“WAR MACHINE” is the new Netflix Original Film directed by David Michôd starring; Brad Pitt, Anthony Michael Hall, Topher Grace and Alan Ruck. With some smaller performances from; Meg Tilly, Ben Kingsley, Tilda Swinton and Scoot McNairy.
This story follows General McMahon. A guy whose life is virtually the embodiment of all the overblown stereotypes a person in his position often generates. He has been brought in to command the NATO forces in Afghanistan and he exudes pure confidence in feeling able to succeed where his predecessor failed. With his goal being simple, that of ‘winning the war’. But is isn’t long before General McMahon learns there is much more to fighting a war, than simply putting soldiers on the ground.
This is definitely a script with an absurdist point-of-view.
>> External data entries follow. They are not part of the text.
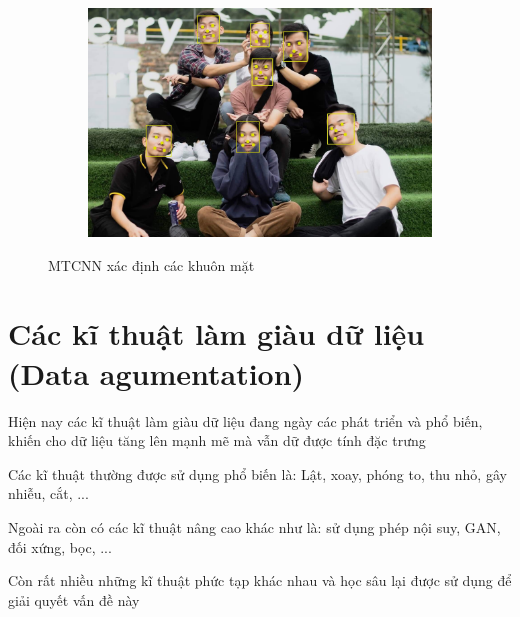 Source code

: \begin{figure}
    \begin{subfigure}{1.\textwidth}
        \begin{center}
            \includegraphics[width=1.\linewidth]{Chapters/items/chap2_14.jpg}
        \end{center}
        \label{fig: chap2_14}
    \end{subfigure}
    \caption{MTCNN xác định các khuôn mặt}
\end{figure}

\newpage
\section{Các kĩ thuật làm giàu dữ liệu (Data agumentation)}

Hiện nay các kĩ thuật làm giàu dữ liệu\cite{Augmentation} đang ngày các phát triển và phổ biến, khiến cho dữ liệu tăng lên
mạnh mẽ mà vẫn dữ được tính đặc trưng

Các kĩ thuật thường được sử dụng phổ biến là: Lật, xoay, phóng to, thu nhỏ, gây nhiễu, cắt, ...

Ngoài ra còn có các kĩ thuật nâng cao khác như là: sử dụng phép nội suy, GAN, đối xứng, bọc, ...

Còn rất nhiều những kĩ thuật phức tạp khác nhau và học sâu lại được sử dụng để giải quyết vấn đề này


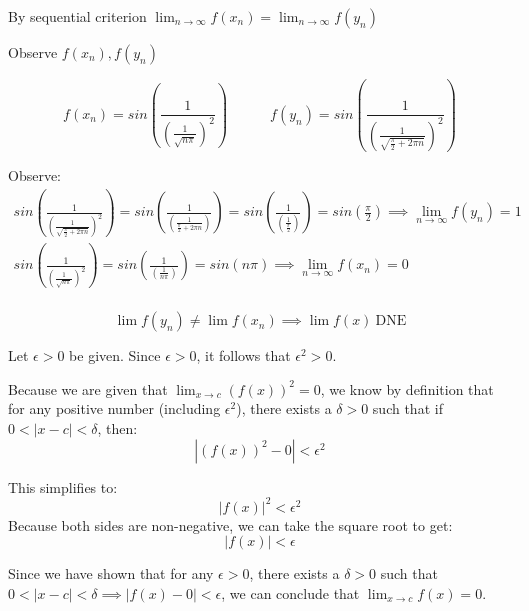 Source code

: By sequential criterion $\lim_{n \to \infty}  f(x_n) = \lim_{n \to \infty} f(y_n)$

Observe $f(x_n), f(y_n)$

\[
        f(x_n) = sin 
        \left( 
            \frac{1}{\left( \frac{1}{\sqrt{n\pi}} \right)^2}
        \right)
        \quad \quad \quad
        f(y_n) = sin 
        \left( 
            \frac{1}{\left( \frac{1}{\sqrt{\frac{\pi}{2}+2 \pi n}} \right)^2}
        \right)
\] 

Observe:
\[
\begin{gathered}
    sin 
    \left( 
        \frac{1}{\left( \frac{1}{\sqrt{\frac{\pi}{2}+2 \pi n}} \right)^2}
    \right) 
   =
   sin
    \left( 
        \frac{1}{\left( \frac{1}{\frac{\pi}{2}+2 \pi n} \right)}
    \right) 
    =
   sin
    \left( 
        \frac{1}{\left( \frac{1}{\frac{\pi}{2}} \right)}
    \right) 
    = sin \left( \frac{\pi}{2} \right) 
    \implies \lim_{n \to \infty} f(y_n) = 1 \\
    sin
    \left(  
        \frac{1}{\left( \frac{1}{\sqrt{n\pi}} \right)^2} 
    \right) 
    = sin
    \left(  
        \frac{1}{\left( \frac{1}{n\pi} \right)} 
    \right) 
    = sin
    \left(  n\pi  \right)  \implies \lim_{n \to \infty} f(x_n) = 0 \\
\end{gathered}
\] 

\[
    \lim f(y_n) \neq  \lim f(x_n) \implies \lim f(x) ~\text{DNE}
\] 
\qq



Let $\epsilon > 0$ be given. Since $\epsilon > 0$, it follows that $\epsilon^2 > 0$. 

Because we are given that $\lim_{x \to c} (f(x))^2 = 0$, we know by definition that for any positive number (including $\epsilon^2$), there exists a $\delta > 0$ such that if $0 < |x - c| < \delta$, then:
$$|(f(x))^2 - 0| < \epsilon^2$$

This simplifies to:
$$|f(x)|^2 < \epsilon^2$$
Because both sides are non-negative, we can take the square root to get:
$$|f(x)| < \epsilon$$

Since we have shown that for any $\epsilon > 0$, there exists a $\delta > 0$ such that $0 < |x - c| < \delta \implies |f(x) - 0| < \epsilon$, we can conclude that $\lim_{x \to c} f(x) = 0$. \\

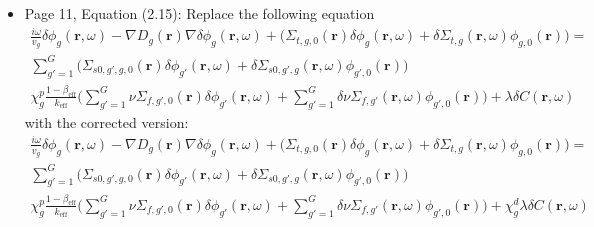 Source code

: \documentclass[12pt]{article}
\begin{document}
\begin{itemize}
    \item Page 11, Equation (2.15): Replace the  following equation
\begin{equation*}
        \begin{aligned}
                \frac{i \omega}{v_g} \delta \phi_g (\textbf{r}, \omega) - \nabla D_g(\textbf{r}) \nabla \delta \phi_g(\textbf{r}, \omega) + \biggl(\Sigma_{t,g,0}(\textbf{r}) \delta \phi_g(\textbf{r}, \omega) + \delta \Sigma_{t,g}(\textbf{r}, \omega) \phi_{g,0}(\textbf{r}) \biggr) = \\
                \sum_{g' = 1}^{G} \biggl(\Sigma_{s0,g',g,0}(\textbf{r}) \delta \phi_{g'}(\textbf{r}, \omega) + \delta \Sigma_{s0,g',g}(\textbf{r}, \omega) \phi_{g',0}(\textbf{r}) \biggr)\\
                \chi^p_g \frac{1-\beta_{\text{eff}}}{k_{\text{eff}}} \biggl(\sum_{g' = 1}^{G} \nu \Sigma_{f,g',0}(\textbf{r}) \delta \phi_{g'}(\textbf{r}, \omega) + \sum_{g' = 1}^{G} \delta \nu \Sigma_{f,g'}(\textbf{r}, \omega) \phi_{g',0}(\textbf{r}) \biggr) + \lambda \delta C(\textbf{r}, \omega)
        \end{aligned}
\end{equation*}
    with the corrected version:
\begin{equation*}
        \begin{aligned}
                \frac{i \omega}{v_g} \delta \phi_g (\textbf{r}, \omega) - \nabla D_g(\textbf{r}) \nabla \delta \phi_g(\textbf{r}, \omega) + \biggl(\Sigma_{t,g,0}(\textbf{r}) \delta \phi_g(\textbf{r}, \omega) + \delta \Sigma_{t,g}(\textbf{r}, \omega) \phi_{g,0}(\textbf{r}) \biggr) = \\
                \sum_{g' = 1}^{G} \biggl(\Sigma_{s0,g',g,0}(\textbf{r}) \delta \phi_{g'}(\textbf{r}, \omega) + \delta \Sigma_{s0,g',g}(\textbf{r}, \omega) \phi_{g',0}(\textbf{r}) \biggr)\\
                \chi^p_g \frac{1-\beta_{\text{eff}}}{k_{\text{eff}}} \biggl(\sum_{g' = 1}^{G} \nu \Sigma_{f,g',0}(\textbf{r}) \delta \phi_{g'}(\textbf{r}, \omega) + \sum_{g' = 1}^{G} \delta \nu \Sigma_{f,g'}(\textbf{r}, \omega) \phi_{g',0}(\textbf{r}) \biggr) + \chi^d_g \lambda \delta C(\textbf{r}, \omega)
        \end{aligned}
\end{equation*}


\end{itemize}
\end{document}
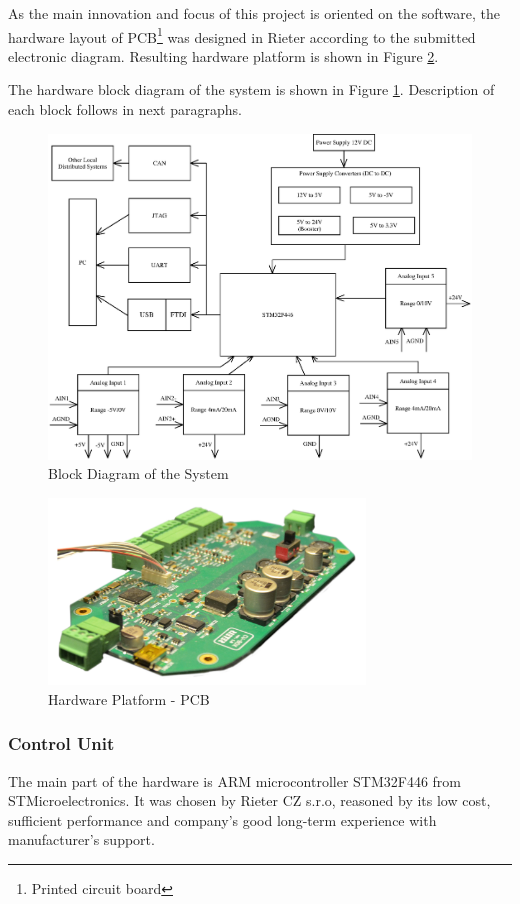 \documentclass[twoside]{ctuthesis}
\theoremstyle{plain}
\theoremstyle{definition}
\theoremstyle{note}
\begin{document}
As the main innovation and focus of this project is oriented on the software, the hardware layout of PCB\footnote{Printed circuit board} was designed in Rieter according to the submitted electronic diagram. Resulting hardware platform is shown in Figure \ref{fig:cvBox_dps}.

The hardware block diagram of the system is shown in Figure \ref{fig:blockDiagram_HW}. Description of each block follows in next paragraphs.
\begin{figure}[h]
	\centering
	\includegraphics[width=1.0\textwidth]{blockSchematic5.eps}
	\caption{Block Diagram of the System}
	\label{fig:blockDiagram_HW}
\end{figure}

\begin{figure}[h]
	\centering
	\includegraphics[width=0.75\textwidth]{cvBox.jpg}
	\caption{Hardware Platform - PCB}
	\label{fig:cvBox_dps}
\end{figure}

\subsubsection{Control Unit}
\label{sec:microController}
The main part of the hardware is ARM microcontroller STM32F446 from STMicroelectronics. It was chosen by Rieter CZ s.r.o, reasoned by its low cost, sufficient performance and company's good long-term experience with manufacturer's support. 
\end{document}

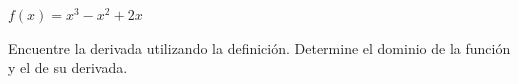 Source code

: \item $f(x) = x^3 - x^2 + 2x$
\par
Encuentre la derivada utilizando la definición. Determine el dominio de la función y el de su derivada.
It was a story-line woven around the subject of war, and all the government policies, societal obstacles, politics, and cultural circumstances that come along with it. But the scripts perspective was of the rational that these characters would be near irrational, or exaggerated, as were the scenarios and situations it portrayed. Not mocking the themes of the story by any means. But telling itself, and to some extent exposing certain methods of operation and the politics and policies of war, through satire as opposed to a more common, serious approach.
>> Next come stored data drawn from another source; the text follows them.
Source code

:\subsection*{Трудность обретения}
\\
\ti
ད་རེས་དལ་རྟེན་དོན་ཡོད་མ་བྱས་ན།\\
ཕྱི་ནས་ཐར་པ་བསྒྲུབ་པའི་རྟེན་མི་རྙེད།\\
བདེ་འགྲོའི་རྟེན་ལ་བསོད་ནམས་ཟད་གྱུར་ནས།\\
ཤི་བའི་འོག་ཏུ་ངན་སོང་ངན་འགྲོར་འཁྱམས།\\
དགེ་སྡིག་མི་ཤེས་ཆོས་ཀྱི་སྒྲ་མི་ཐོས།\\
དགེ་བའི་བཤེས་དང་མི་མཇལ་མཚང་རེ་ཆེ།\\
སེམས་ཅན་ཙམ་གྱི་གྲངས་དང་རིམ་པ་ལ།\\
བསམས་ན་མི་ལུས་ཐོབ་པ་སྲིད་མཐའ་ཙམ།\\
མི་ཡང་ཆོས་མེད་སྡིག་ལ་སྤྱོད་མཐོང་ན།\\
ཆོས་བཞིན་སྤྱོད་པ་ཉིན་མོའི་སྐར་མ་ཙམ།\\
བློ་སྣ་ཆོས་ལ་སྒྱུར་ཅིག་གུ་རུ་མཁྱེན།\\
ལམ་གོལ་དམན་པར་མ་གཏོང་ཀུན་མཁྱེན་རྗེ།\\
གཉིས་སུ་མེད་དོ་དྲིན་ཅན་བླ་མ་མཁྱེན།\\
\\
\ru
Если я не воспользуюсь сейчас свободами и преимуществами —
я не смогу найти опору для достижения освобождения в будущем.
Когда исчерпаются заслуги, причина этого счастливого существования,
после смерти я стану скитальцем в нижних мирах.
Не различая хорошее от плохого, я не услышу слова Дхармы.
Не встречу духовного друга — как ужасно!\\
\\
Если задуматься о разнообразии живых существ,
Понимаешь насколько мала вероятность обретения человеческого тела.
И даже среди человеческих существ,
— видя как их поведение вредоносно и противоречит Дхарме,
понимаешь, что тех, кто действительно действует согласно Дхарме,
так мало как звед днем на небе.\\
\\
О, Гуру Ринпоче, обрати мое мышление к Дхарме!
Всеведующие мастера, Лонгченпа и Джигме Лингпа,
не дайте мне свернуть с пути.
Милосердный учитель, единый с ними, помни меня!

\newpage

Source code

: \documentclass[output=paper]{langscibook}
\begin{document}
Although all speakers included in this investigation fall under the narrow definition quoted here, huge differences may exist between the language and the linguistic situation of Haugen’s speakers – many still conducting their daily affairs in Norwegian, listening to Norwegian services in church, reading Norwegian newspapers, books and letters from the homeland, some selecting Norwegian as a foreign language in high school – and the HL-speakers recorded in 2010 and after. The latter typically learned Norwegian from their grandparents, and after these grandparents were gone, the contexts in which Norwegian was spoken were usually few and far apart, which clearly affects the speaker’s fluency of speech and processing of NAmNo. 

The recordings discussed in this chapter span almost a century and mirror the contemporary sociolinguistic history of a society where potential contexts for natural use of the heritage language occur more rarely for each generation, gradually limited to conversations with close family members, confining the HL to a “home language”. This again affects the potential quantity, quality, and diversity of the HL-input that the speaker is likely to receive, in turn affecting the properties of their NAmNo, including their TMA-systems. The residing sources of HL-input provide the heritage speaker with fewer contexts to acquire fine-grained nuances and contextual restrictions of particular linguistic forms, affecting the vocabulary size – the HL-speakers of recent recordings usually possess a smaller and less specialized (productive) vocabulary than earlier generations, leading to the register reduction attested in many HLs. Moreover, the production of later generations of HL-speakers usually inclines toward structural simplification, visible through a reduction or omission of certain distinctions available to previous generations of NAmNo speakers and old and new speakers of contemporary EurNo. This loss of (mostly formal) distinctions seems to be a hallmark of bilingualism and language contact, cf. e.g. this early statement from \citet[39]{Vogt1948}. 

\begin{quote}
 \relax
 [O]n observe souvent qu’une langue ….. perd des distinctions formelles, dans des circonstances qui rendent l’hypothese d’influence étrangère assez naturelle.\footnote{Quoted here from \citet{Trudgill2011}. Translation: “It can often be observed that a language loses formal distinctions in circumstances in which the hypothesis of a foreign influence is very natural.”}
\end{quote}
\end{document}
Overall, I will say I found some enjoyment in this movie. It was unique, not overbearing, filled with solid performances and covered the subject matter in a very non-traditional way. So, for those aspects this was an entertaining movie and another quality title from the growing Netflix Original Film vault. That isn’t to say this film is fantastic because I did have some issues with it.
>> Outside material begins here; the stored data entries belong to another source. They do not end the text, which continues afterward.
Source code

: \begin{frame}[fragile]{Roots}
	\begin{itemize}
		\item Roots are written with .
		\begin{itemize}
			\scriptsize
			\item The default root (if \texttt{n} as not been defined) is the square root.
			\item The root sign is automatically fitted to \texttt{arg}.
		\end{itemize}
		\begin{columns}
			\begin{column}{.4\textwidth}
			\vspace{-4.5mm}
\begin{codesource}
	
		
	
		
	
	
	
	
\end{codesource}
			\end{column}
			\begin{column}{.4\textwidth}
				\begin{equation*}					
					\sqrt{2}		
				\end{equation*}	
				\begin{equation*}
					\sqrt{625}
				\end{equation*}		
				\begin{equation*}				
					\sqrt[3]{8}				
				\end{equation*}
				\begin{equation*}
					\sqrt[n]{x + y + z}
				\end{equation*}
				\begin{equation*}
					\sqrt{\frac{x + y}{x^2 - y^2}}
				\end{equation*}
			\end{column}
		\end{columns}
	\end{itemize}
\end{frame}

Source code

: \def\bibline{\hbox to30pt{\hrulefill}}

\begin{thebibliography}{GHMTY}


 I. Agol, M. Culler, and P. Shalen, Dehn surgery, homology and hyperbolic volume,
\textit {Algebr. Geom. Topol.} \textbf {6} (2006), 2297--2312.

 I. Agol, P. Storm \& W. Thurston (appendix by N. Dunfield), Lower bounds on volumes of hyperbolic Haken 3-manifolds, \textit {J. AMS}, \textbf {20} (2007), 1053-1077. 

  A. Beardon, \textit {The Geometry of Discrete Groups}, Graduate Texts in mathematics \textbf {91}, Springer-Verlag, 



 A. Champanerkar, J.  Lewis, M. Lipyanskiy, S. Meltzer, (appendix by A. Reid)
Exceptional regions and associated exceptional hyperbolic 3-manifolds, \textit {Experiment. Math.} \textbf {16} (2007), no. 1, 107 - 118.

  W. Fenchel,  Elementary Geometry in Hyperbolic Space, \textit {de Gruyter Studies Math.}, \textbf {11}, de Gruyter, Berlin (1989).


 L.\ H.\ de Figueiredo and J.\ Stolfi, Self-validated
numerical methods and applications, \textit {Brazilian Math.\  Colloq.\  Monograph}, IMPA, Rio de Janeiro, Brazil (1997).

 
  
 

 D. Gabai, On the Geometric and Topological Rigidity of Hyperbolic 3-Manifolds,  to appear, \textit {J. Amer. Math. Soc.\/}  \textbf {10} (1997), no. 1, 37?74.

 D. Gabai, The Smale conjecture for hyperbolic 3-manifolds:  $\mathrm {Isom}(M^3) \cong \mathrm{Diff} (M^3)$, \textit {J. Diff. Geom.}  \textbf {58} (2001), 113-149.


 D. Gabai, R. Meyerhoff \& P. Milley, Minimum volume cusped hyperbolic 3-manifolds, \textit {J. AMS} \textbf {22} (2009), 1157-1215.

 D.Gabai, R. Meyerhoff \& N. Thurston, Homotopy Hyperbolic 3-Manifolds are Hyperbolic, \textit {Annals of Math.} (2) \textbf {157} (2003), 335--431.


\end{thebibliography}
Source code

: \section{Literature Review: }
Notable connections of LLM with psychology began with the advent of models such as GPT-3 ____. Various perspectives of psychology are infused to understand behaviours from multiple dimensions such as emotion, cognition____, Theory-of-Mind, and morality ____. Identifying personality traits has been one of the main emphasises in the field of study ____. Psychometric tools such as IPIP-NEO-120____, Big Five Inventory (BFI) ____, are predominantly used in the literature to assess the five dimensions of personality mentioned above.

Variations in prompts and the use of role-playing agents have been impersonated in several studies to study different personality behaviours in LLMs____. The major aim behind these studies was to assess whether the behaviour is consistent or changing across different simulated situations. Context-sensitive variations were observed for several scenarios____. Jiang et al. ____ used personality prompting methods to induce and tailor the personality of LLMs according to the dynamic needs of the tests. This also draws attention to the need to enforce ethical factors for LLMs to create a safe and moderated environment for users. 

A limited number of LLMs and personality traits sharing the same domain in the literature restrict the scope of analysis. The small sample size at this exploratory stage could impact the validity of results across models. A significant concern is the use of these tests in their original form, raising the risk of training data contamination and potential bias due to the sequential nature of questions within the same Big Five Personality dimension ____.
First, let’s dive into some positives. Now I didn’t look too much into this movie before watching so Brad Pitt’s performance was iffy to me early on as I was unsure to the reasoning behind his persona. He was comical, felt overly unrealistic at times, but at the same time no so unrealistic in certain aspects. His gestures and mannerisms were quirky, but they did create some mild amusement.
But as the film progressed and we get to learn more about his character, his history in the service, and a little more about his personality, his character did grow on me. He delivered his lines well and created an odd but connectable personality, to where you may not align your thoughts with his, but you can certainly understand his point-of-view. Now this wasn’t one of Pitt’s best performances, but it was one of his better ones in recent years. I feel he is a much better character actor, and really thrives when he dives into a more eccentric and ungrounded characters, and that was certainly the case with this role.
The rest of the performances were all very good as well. Anthony Michael Hall comes in with an emotionally charged delivery and truly feels like the second in command, and a man that would die for his leader. Alan Ruck has some lasting scenes with Pitt as they both posture from different sides of the same team. But none of the characters really dominated the story with their roles as most were given littered screen time around Pitts dialogue. However, they do make the most out the minutes.
They all feel right for the parts they are playing and with splashes of smaller characters played by; Swinton, Grace, Kingsley, Tilly, McNairy and Poulter, the routine injection of familiar faces does help maintain your attention and intrigue as you watch. In my opinion though, Lakeith Stanfield comes in with the best performance other than Pitt’s. He was subtle, and deep in the cast roster but he had some impactful scenes and pops up routinely in this story to dose the exaggerated tone with a more dramatic punch. Something that was effective in bringing things back down to a more realistic sense.
The story is one that can build interest. It does cover some familiar arcs, however with a much different approach and mindset. The dry humor and comical moments do feel natural and they fit into the flow of the dialogue well. Yet most of the amusement comes from the short responses and mannerisms from Pitt. And for a while it worked to maintain some mild hilarity in this story-line.
But this subtly sarcastic element did bring up some of the issues I had with this film. That mainly being in the lack of focus on the tone. More specifically the tonal shift in the back half of the film where it suddenly feels like a more traditional war drama. It didn’t completely hinder this movie by any means but it was a stark contrast in direction and honestly distracting for a handful of minutes after the shift.
For the first two-thirds of this movie this script takes a series topic and tells it in a somewhat lighthearted tone to a relatively enjoyable result. Then, suddenly the shift goes to a more intense one and it was like a light switch behind flipped. I gave it a chance to see what the message would possibly be, but I never really got one for the reasoning behind the sudden seriousness. Thus, in the end it simply comes off like the filmmakers changed their mind on what genre their film was going to be and it was an odd approach to me. Something else that hindered this one for me was the run-time. At two-hours it does drag in the second-act and it could easily have been snipped by twenty-minutes.
But “War Machine” does deliver some entertainment. It’s worth a shot on Netflix if you want to see something different and unique. Pitt’s performance, and this film overall will either grab you or it won’t. But you will know what this movie will give you for the most part after the first fifteen-minutes.